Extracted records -

┄┄┄┄┄┄

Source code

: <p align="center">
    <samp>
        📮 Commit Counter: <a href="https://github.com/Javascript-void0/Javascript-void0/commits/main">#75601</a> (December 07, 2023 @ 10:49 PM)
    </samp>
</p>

┄┄┄┄┄┄

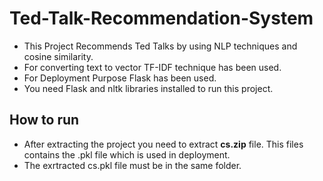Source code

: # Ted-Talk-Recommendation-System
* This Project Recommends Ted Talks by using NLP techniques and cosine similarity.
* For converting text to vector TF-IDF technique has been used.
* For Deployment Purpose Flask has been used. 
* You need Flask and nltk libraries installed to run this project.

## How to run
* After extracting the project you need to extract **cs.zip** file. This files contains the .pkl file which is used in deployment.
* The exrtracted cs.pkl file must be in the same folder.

┄┄┄┄┄┄

PROBLEM DESCRIPTION -
Each line of the data that holds the word "file" should be copied.

ANSWER SECTION -
* After extracting the project you need to extract **cs.zip** file. This files contains the .pkl file which is used in deployment.
* The exrtracted cs.pkl file must be in the same folder.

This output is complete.